:: WHAT THE EXERCISE ASKS ::
Search the data below for "numbers"; list each line that holds it.
---
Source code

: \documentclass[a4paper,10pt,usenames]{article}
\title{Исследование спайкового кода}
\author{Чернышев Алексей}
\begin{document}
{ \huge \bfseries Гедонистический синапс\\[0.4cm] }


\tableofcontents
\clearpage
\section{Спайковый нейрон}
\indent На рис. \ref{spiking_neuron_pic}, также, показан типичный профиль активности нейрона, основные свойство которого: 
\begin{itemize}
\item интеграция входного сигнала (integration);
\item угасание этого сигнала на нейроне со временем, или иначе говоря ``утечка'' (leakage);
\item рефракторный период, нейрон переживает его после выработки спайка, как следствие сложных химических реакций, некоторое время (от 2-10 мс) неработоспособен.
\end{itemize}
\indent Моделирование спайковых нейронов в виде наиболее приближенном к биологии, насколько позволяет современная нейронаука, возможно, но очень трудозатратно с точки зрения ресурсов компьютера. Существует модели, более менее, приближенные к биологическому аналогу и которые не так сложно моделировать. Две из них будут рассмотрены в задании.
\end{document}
---
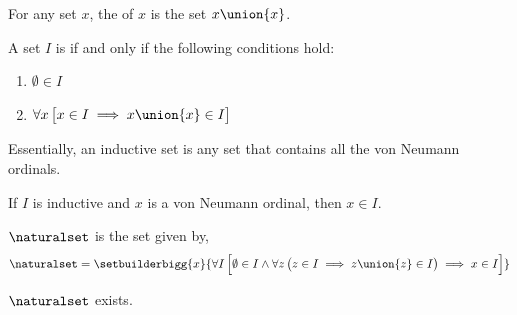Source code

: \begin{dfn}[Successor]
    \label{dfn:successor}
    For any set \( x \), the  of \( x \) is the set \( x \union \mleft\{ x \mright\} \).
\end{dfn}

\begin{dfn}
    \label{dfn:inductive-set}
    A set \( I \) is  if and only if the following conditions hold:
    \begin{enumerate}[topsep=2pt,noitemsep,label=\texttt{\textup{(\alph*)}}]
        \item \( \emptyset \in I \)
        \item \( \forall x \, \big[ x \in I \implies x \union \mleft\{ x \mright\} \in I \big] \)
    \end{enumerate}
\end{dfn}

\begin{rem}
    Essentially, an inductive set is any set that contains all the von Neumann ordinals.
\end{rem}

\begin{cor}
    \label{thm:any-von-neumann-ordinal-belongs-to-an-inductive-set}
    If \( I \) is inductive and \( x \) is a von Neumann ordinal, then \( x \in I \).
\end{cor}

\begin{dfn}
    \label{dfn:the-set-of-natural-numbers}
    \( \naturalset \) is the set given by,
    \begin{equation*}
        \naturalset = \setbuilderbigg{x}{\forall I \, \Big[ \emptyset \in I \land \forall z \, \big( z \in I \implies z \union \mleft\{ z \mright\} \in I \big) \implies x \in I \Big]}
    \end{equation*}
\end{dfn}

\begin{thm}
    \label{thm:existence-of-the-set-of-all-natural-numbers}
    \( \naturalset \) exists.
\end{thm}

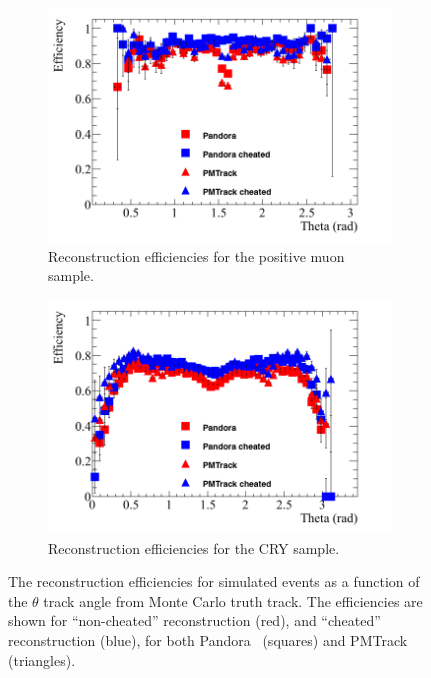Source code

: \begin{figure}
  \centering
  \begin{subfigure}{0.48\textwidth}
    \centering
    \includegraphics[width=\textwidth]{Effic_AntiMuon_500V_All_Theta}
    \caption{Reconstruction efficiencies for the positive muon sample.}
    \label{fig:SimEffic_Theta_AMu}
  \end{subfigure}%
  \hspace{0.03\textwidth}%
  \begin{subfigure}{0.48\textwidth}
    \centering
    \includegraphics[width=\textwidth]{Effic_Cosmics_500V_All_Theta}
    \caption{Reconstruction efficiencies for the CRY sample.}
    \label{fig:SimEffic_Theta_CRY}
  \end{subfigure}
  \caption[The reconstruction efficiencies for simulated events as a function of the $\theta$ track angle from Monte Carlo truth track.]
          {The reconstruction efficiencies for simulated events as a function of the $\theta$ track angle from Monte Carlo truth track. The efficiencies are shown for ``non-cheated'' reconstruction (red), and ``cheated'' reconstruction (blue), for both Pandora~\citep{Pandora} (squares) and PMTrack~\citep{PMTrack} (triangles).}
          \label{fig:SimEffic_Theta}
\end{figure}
---
:: RESULT OF THE EXERCISE ::
    \label{dfn:the-set-of-natural-numbers}
    \label{thm:existence-of-the-set-of-all-natural-numbers}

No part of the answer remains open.